START Records
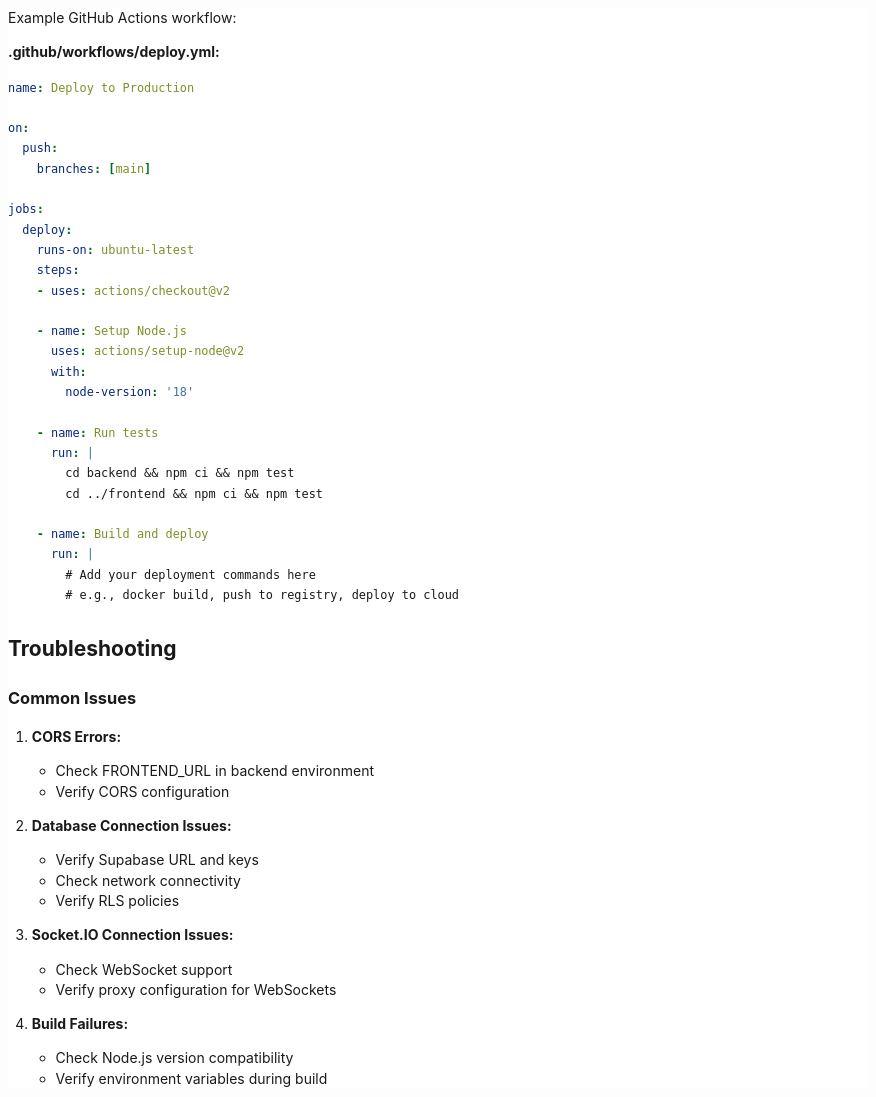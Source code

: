 Example GitHub Actions workflow:

**.github/workflows/deploy.yml:**
```yaml
name: Deploy to Production

on:
  push:
    branches: [main]

jobs:
  deploy:
    runs-on: ubuntu-latest
    steps:
    - uses: actions/checkout@v2
    
    - name: Setup Node.js
      uses: actions/setup-node@v2
      with:
        node-version: '18'
    
    - name: Run tests
      run: |
        cd backend && npm ci && npm test
        cd ../frontend && npm ci && npm test
    
    - name: Build and deploy
      run: |
        # Add your deployment commands here
        # e.g., docker build, push to registry, deploy to cloud
```

## Troubleshooting

### Common Issues

1. **CORS Errors:**
   - Check FRONTEND_URL in backend environment
   - Verify CORS configuration

2. **Database Connection Issues:**
   - Verify Supabase URL and keys
   - Check network connectivity
   - Verify RLS policies

3. **Socket.IO Connection Issues:**
   - Check WebSocket support
   - Verify proxy configuration for WebSockets

4. **Build Failures:**
   - Check Node.js version compatibility
   - Verify environment variables during build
END Records
§ What the exercise asks: For the records above, give the number of lines containing the string "Issues" and no other words.

§ Your response: 3